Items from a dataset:
○ ○ ○ ○

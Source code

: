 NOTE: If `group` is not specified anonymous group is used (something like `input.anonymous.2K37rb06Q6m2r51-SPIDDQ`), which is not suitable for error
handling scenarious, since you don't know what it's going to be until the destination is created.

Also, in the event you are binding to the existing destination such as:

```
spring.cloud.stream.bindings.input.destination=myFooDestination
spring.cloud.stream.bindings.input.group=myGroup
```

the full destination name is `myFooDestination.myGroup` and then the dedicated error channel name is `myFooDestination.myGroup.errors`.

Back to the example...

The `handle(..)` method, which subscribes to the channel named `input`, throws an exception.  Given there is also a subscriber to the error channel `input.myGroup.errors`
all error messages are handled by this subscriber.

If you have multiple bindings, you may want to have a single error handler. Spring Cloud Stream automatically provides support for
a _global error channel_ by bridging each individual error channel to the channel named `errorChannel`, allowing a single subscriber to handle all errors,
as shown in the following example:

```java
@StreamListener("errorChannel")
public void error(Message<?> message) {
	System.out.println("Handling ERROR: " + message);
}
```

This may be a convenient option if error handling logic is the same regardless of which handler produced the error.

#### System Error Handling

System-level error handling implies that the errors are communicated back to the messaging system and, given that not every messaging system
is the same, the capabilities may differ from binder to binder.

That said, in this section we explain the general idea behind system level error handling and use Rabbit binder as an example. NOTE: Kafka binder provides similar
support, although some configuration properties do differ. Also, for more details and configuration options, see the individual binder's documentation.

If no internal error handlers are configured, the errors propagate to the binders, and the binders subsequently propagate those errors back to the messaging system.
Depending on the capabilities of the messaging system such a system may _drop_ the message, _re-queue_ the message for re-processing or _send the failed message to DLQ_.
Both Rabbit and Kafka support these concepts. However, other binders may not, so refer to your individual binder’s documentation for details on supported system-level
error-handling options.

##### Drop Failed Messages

○ ○ ○ ○

TASK GOAL
Copy each line from the data above that includes "differ".

RESULT
is the same, the capabilities may differ from binder to binder.
support, although some configuration properties do differ. Also, for more details and configuration options, see the individual binder's documentation.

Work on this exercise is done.